When in 1928 a marble tomb, which Dossena had created and sold for 25,000 lire, was resold by the dealer Romano Palazzi as a work of Mino da Fiesoles to the Boston Museum of Fine Arts for almost six million lire , but the dealer Dossena received financial help afterwards Refused to die of his wife, he initiated a sensational lawsuit against Palazzi and the agent Alfredo Fasoli for fraud, which ultimately petered out, but triggered an art scandal. Dossena was not charged because he only worked in the style of bygone eras and had never passed off his works himself as originals by other masters, so in the strict sense was not an art forger . He had not made copies, but reproductions in the spirit of the respective artistic epochs from the Archaic to the Renaissance.

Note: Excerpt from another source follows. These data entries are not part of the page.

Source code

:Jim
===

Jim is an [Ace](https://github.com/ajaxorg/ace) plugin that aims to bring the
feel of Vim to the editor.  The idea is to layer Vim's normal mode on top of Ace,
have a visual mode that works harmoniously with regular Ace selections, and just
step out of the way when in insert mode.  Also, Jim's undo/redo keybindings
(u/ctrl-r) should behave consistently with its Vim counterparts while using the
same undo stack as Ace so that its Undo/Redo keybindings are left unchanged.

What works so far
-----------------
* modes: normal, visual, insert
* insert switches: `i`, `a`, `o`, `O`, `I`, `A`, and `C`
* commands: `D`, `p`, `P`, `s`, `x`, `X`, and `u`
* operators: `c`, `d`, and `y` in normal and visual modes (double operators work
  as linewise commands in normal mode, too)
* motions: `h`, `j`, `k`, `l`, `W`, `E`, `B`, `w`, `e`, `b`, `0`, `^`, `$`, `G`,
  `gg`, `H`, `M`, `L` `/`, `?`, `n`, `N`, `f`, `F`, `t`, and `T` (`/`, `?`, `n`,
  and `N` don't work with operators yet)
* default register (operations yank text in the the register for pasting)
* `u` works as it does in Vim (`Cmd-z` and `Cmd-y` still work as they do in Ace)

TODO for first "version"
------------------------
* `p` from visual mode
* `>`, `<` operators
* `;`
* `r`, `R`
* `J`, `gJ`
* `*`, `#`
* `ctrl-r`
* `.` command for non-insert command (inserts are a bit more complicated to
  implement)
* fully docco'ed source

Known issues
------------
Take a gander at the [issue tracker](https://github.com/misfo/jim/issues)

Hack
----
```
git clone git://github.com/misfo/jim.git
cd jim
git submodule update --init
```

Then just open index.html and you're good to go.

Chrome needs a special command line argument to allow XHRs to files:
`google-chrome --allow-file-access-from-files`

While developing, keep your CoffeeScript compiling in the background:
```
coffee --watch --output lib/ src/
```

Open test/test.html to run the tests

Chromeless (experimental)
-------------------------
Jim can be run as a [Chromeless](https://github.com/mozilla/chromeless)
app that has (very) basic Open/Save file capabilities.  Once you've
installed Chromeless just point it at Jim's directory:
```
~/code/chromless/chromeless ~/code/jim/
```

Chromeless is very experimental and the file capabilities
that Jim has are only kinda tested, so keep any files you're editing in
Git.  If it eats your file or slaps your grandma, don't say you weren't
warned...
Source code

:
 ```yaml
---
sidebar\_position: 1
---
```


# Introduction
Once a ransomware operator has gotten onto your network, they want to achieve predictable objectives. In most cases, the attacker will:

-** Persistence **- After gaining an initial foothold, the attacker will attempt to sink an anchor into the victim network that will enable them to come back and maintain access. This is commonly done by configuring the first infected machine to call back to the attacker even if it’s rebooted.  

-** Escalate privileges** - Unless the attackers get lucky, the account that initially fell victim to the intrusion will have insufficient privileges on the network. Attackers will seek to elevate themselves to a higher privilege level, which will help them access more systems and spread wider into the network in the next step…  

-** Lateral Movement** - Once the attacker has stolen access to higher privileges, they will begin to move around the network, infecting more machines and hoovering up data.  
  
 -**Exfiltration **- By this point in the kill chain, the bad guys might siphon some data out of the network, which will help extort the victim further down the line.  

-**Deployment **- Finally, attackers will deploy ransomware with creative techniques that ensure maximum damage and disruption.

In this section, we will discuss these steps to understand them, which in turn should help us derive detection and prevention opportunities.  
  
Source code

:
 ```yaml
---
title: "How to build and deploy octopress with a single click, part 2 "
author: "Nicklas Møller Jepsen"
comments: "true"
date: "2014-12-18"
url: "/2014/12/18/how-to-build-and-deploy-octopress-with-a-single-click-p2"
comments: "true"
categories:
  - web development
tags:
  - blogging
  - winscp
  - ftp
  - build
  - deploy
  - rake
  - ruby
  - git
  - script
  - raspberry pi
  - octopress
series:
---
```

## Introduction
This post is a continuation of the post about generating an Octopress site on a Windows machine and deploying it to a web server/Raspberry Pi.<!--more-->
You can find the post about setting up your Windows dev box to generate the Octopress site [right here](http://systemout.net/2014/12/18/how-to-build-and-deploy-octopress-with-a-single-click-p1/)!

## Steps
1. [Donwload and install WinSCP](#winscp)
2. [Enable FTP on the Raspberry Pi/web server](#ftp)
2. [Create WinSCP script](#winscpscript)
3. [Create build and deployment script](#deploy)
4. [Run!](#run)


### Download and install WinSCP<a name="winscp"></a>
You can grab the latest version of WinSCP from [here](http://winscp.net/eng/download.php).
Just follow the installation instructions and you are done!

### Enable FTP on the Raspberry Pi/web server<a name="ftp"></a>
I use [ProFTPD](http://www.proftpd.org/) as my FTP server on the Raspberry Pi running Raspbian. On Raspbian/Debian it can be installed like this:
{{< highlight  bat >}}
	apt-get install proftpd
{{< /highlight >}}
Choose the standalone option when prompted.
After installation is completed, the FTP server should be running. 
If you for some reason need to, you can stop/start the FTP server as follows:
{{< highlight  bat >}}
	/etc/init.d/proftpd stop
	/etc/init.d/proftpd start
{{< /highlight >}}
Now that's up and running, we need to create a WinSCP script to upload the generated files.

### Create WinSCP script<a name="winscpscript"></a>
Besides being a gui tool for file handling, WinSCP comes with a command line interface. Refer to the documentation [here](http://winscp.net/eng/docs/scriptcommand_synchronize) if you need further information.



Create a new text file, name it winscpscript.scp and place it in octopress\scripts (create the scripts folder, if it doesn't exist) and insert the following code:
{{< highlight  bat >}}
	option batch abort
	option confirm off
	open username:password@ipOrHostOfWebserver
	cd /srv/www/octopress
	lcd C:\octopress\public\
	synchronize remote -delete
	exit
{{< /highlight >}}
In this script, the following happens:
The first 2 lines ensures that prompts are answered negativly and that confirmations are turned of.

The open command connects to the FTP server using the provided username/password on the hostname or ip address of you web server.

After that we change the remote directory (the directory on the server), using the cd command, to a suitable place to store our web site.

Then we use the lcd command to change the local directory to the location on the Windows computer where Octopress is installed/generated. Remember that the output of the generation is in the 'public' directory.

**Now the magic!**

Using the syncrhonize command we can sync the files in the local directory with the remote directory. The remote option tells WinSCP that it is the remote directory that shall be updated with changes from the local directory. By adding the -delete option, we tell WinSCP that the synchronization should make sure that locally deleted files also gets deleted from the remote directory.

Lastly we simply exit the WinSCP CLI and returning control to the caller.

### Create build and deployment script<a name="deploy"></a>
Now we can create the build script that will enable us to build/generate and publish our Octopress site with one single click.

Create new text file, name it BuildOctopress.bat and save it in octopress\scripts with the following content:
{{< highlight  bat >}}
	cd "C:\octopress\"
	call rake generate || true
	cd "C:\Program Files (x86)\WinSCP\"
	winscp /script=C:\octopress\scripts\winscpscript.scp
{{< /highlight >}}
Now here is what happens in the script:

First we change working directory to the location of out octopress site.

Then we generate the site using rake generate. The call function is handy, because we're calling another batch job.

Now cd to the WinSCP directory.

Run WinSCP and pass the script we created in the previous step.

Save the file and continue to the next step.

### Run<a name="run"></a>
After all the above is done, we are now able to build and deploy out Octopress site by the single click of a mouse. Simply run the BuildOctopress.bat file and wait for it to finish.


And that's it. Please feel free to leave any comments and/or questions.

Before the scandal, numerous art experts praised the sculptures as original masterpieces of high standing and issued certificates of authenticity, but now they emphasized their allegedly low level, gross errors or the obviousness of crude forgeries - they could not restore their reputation as experts. In 1930 Hans Cürlis, director of the Berlin Institute for Cultural Research, shot the film The Sculptor Alceo Dossena as part of the film cycle Schaffendeehand . In 1937 Dossena died in a Roman hospital for the poor.